Question

A ball is dropped from a height of 41m. Each time it bounces it reaches 85% of it's previous height. When it hits the ground for the 26th time it has traveled Answerm.
(Give answer to 2 decimal places)

Answer 1

Hmm lets see, does this want total distance traveled from the beginning? Or just how high the ball is in difference to the beginning.

I believe the prior,

So the common ratio is going to be .85

a1 (the beginning height) will be 41 m

So the sum of the total distance traveled will be solved using

\[\large S_{26} = \frac{a_1(1 - r^n)}{1 - r}\]

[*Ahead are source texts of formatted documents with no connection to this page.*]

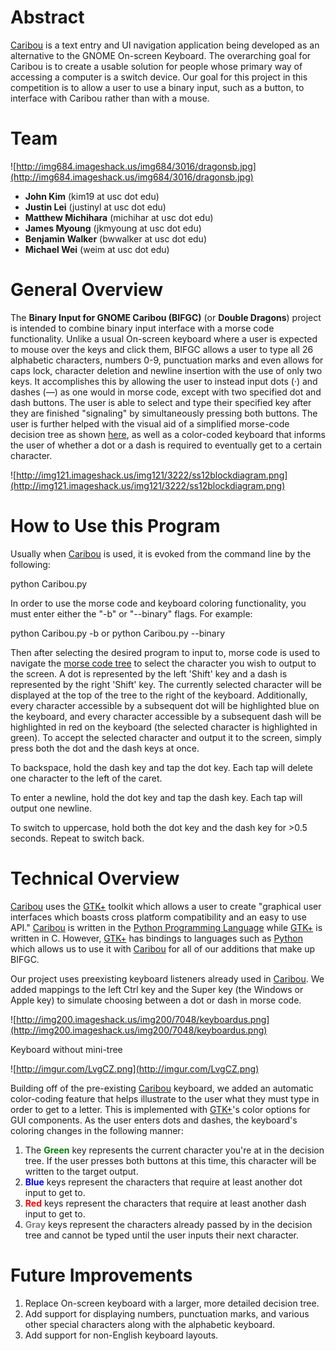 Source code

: # Abstract #

[Caribou](http://live.gnome.org/Caribou) is a text entry and UI navigation application being developed as an alternative to the GNOME On-screen Keyboard. The overarching goal for Caribou is to create a usable solution for people whose primary way of accessing a computer is a switch device.  Our goal for this project in this competition is to allow a user to use a binary input, such as a button, to interface with Caribou rather than with a mouse.

# Team #

![http://img684.imageshack.us/img684/3016/dragonsb.jpg](http://img684.imageshack.us/img684/3016/dragonsb.jpg)

  * **John Kim** (kim19 at usc dot edu)
  * **Justin Lei** (justinyl at usc dot edu)
  * **Matthew Michihara** (michihar at usc dot edu)
  * **James Myoung** (jkmyoung at usc dot edu)
  * **Benjamin Walker** (bwwalker at usc dot edu)
  * **Michael Wei** (weim at usc dot edu)

# General Overview #

The **Binary Input for GNOME Caribou (BIFGC)** (or **Double Dragons**) project is intended to combine binary input interface with a morse code functionality.  Unlike a usual On-screen keyboard where a user is expected to mouse over the keys and click them, BIFGC allows a user to type all 26 alphabetic characters, numbers 0-9, punctuation marks and even allows for caps lock, character deletion and newline insertion with the use of only two keys.  It accomplishes this by allowing the user to instead input dots (·) and dashes (—) as one would in morse code, except with two specified dot and dash buttons.  The user is able to select and type their specified key after they are finished "signaling" by simultaneously pressing both buttons.  The user is further helped with the visual aid of a simplified morse-code decision tree as shown [here](http://gok.ca/morse.html), as well as a color-coded keyboard that informs the user of whether a dot or a dash is required to eventually get to a certain character.

![http://img121.imageshack.us/img121/3222/ss12blockdiagram.png](http://img121.imageshack.us/img121/3222/ss12blockdiagram.png)

# How to Use this Program #

Usually when [Caribou](http://live.gnome.org/Caribou) is used, it is evoked from the command line by the following:

python Caribou.py

In order to use the morse code and keyboard coloring functionality, you must enter either the "-b" or "--binary" flags.  For example:

python Caribou.py -b
or
python Caribou.py --binary

Then after selecting the desired program to input to,  morse code is used to navigate the [morse code tree](http://code.google.com/p/pp-usc-ss12-binary-input-gnome/wiki/MorseCodeModificationsForPunctuation) to select the character you wish to output to the screen. A dot is represented by the left 'Shift' key and a dash is represented by the right 'Shift' key. The currently selected character will be displayed at the top of the tree to the right of the keyboard. Additionally, every character accessible by a subsequent dot will be highlighted blue on the keyboard, and every character accessible by a subsequent dash will be highlighted in red on the keyboard (the selected character is highlighted in green). To accept the selected character and output it to the screen, simply press both the dot and the dash keys at once.

To backspace, hold the dash key and tap the dot key. Each tap will delete one character to the left of the caret.

To enter a newline, hold the dot key and tap the dash key. Each tap will output one newline.

To switch to uppercase, hold both the dot key and the dash key for >0.5 seconds. Repeat to switch back.

# Technical Overview #

[Caribou](http://live.gnome.org/Caribou) uses the [GTK+](http://www.gtk.org/) toolkit which allows a user to create "graphical user interfaces which boasts cross platform compatibility and an easy to use API."  [Caribou](http://live.gnome.org/Caribou) is written in the [Python Programming Language](http://www.python.org/) while [GTK+](http://www.gtk.org/) is written in C.  However, [GTK+](http://www.gtk.org/) has bindings to languages such as [Python](http://www.python.org/) which allows us to use it with [Caribou](http://live.gnome.org/Caribou) for all of our additions that make up BIFGC.

Our project uses preexisting keyboard listeners already used in
[Caribou](http://live.gnome.org/Caribou).  We added mappings to the left Ctrl key and the Super key (the Windows or Apple key) to simulate choosing between a dot or dash in morse code.

![http://img200.imageshack.us/img200/7048/keyboardus.png](http://img200.imageshack.us/img200/7048/keyboardus.png)

Keyboard without mini-tree

![http://imgur.com/LvgCZ.png](http://imgur.com/LvgCZ.png)

Building off of the pre-existing [Caribou](http://live.gnome.org/Caribou) keyboard, we added an automatic color-coding feature that helps illustrate to the user what they must type in order to get to a letter.  This is implemented with [GTK+](http://www.gtk.org/)'s color options for GUI components.  As the user enters dots and dashes, the keyboard's coloring changes in the following manner:

  1. The <b><font color='green'>Green</font></b> key represents the current character you're at in the decision tree.  If the user presses both buttons at this time, this character will be written to the target output.
  1. <b><font color='blue'>Blue</font></b> keys represent the characters that require at least another dot input to get to.
  1. <b><font color='red'>Red</font></b> keys represent the characters that require at least another dash input to get to.
  1. <b><font color='gray'>Gray</font></b> keys represent the characters already passed by in the decision tree and cannot be typed until the user inputs their next character.

# Future Improvements #

  1. Replace On-screen keyboard with a larger, more detailed decision tree.
  1. Add support for displaying numbers, punctuation marks, and various other special characters along with the alphabetic keyboard.
  1. Add support for non-English keyboard layouts. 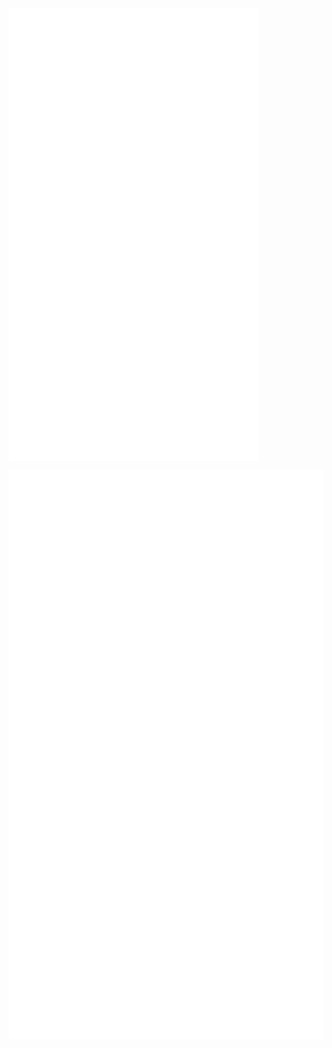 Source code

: 
<img align="center" src="/github-metrics.svg" alt="Metrics" width="400">

![Metrics](/github-metrics.svg)


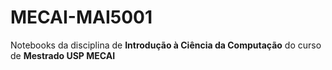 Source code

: # MECAI-MAI5001
Notebooks da disciplina de **Introdução à Ciência da Computação** do curso de **Mestrado USP MECAI**
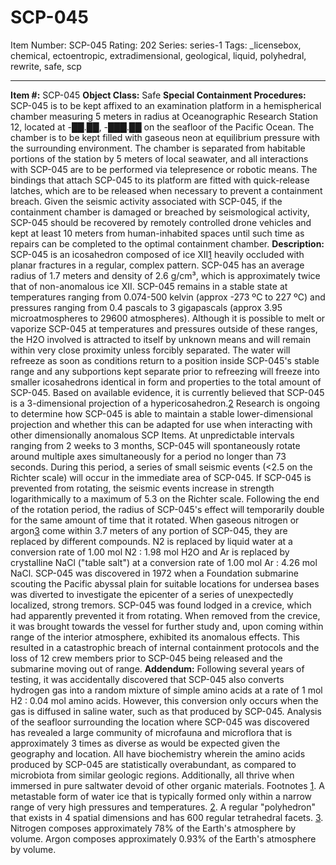 # SCP-045
Item Number: SCP-045
Rating: 202
Series: series-1
Tags: _licensebox, chemical, ectoentropic, extradimensional, geological, liquid, polyhedral, rewrite, safe, scp

---

**Item #:** SCP-045
**Object Class:** Safe
**Special Containment Procedures:** SCP-045 is to be kept affixed to an examination platform in a hemispherical chamber measuring 5 meters in radius at Oceanographic Research Station 12, located at -██.██, -███.██ on the seafloor of the Pacific Ocean. The chamber is to be kept filled with gaseous neon at equilibrium pressure with the surrounding environment. The chamber is separated from habitable portions of the station by 5 meters of local seawater, and all interactions with SCP-045 are to be performed via telepresence or robotic means. The bindings that attach SCP-045 to its platform are fitted with quick-release latches, which are to be released when necessary to prevent a containment breach.
Given the seismic activity associated with SCP-045, if the containment chamber is damaged or breached by seismological activity, SCP-045 should be recovered by remotely controlled drone vehicles and kept at least 10 meters from human-inhabited spaces until such time as repairs can be completed to the optimal containment chamber.
**Description:** SCP-045 is an icosahedron composed of ice XII[1](javascript:;) heavily occluded with planar fractures in a regular, complex pattern. SCP-045 has an average radius of 1.7 meters and density of 2.6 g/cm³, which is approximately twice that of non-anomalous ice XII.
SCP-045 remains in a stable state at temperatures ranging from 0.074-500 kelvin (approx -273 ºC to 227 ºC) and pressures ranging from 0.4 pascals to 3 gigapascals (approx 3.95 microatmospheres to 29600 atmospheres). Although it is possible to melt or vaporize SCP-045 at temperatures and pressures outside of these ranges, the H2O involved is attracted to itself by unknown means and will remain within very close proximity unless forcibly separated. The water will refreeze as soon as conditions return to a position inside SCP-045's stable range and any subportions kept separate prior to refreezing will freeze into smaller icosahedrons identical in form and properties to the total amount of SCP-045.
Based on available evidence, it is currently believed that SCP-045 is a 3-dimensional projection of a hypericosahedron.[2](javascript:;) Research is ongoing to determine how SCP-045 is able to maintain a stable lower-dimensional projection and whether this can be adapted for use when interacting with other dimensionally anomalous SCP Items.
At unpredictable intervals ranging from 2 weeks to 3 months, SCP-045 will spontaneously rotate around multiple axes simultaneously for a period no longer than 73 seconds. During this period, a series of small seismic events (<2.5 on the Richter scale) will occur in the immediate area of SCP-045. If SCP-045 is prevented from rotating, the seismic events increase in strength logarithmically to a maximum of 5.3 on the Richter scale. Following the end of the rotation period, the radius of SCP-045's effect will temporarily double for the same amount of time that it rotated.
When gaseous nitrogen or argon[3](javascript:;) come within 3.7 meters of any portion of SCP-045, they are replaced by different compounds. N2 is replaced by liquid water at a conversion rate of 1.00 mol N2 : 1.98 mol H2O and Ar is replaced by crystalline NaCl ("table salt") at a conversion rate of 1.00 mol Ar : 4.26 mol NaCl.
SCP-045 was discovered in 1972 when a Foundation submarine scouting the Pacific abyssal plain for suitable locations for undersea bases was diverted to investigate the epicenter of a series of unexpectedly localized, strong tremors. SCP-045 was found lodged in a crevice, which had apparently prevented it from rotating. When removed from the crevice, it was brought towards the vessel for further study and, upon coming within range of the interior atmosphere, exhibited its anomalous effects. This resulted in a catastrophic breach of internal containment protocols and the loss of 12 crew members prior to SCP-045 being released and the submarine moving out of range.
**Addendum:** Following several years of testing, it was accidentally discovered that SCP-045 also converts hydrogen gas into a random mixture of simple amino acids at a rate of 1 mol H2 : 0.04 mol amino acids. However, this conversion only occurs when the gas is diffused in saline water, such as that produced by SCP-045. Analysis of the seafloor surrounding the location where SCP-045 was discovered has revealed a large community of microfauna and microflora that is approximately 3 times as diverse as would be expected given the geography and location. All have biochemistry wherein the amino acids produced by SCP-045 are statistically overabundant, as compared to microbiota from similar geologic regions. Additionally, all thrive when immersed in pure saltwater devoid of other organic materials.
Footnotes
[1](javascript:;). A metastable form of water ice that is typically formed only within a narrow range of very high pressures and temperatures.
[2](javascript:;). A regular "polyhedron" that exists in 4 spatial dimensions and has 600 regular tetrahedral facets.
[3](javascript:;). Nitrogen composes approximately 78% of the Earth's atmosphere by volume. Argon composes approximately 0.93% of the Earth's atmosphere by volume. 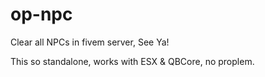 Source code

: # op-npc
Clear all NPCs in fivem server, See Ya!

This so standalone, works with ESX & QBCore, no proplem.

so plugging in everything you have

\[\large S_{26} = \frac{41(1 - (.85)^{26})}{1 - .85}\]
\[\large S_{26} = \frac{41(1 - (0.01461813837))}{.15}\]
\[\large S_{26} = \frac{41(0.98538186163)}{.15}\]
\[\large S_{26} = \frac{40.4006563268}{.15}\]
\[\large \S_{26} = 269.34\]

This will be the TOTAL distance that ball has travelled from the drop, to the 26th bounce

Answer 2

The distance traveled between two successive bounces will be twice the height reached. Therefore the sequence in terms of distance traveled is of the form:
\[a,\ 2ar,\ 2ar ^{2},\ 2ar ^{3},\ 2ar ^{4},.........,\ 2ar ^{25}\]
The total distance traveled is given by:
\[\large \frac{2\times41(1-0.85^{26})}{1-0.85}-\frac{41}{1}\]
Note that 41 is subtracted because the distance of 41 m is traveled only once.

Answer 3

thanks guys! :D

Answer 4

So I calculate the total distance traveled to be 497.7 m.

Answer 5

what why are the 2 answers different o.o

Answer 6

Ask @johnweldon1993 to list the terms of his sequence in distances traveled (as I have done). Then compare the two sequences.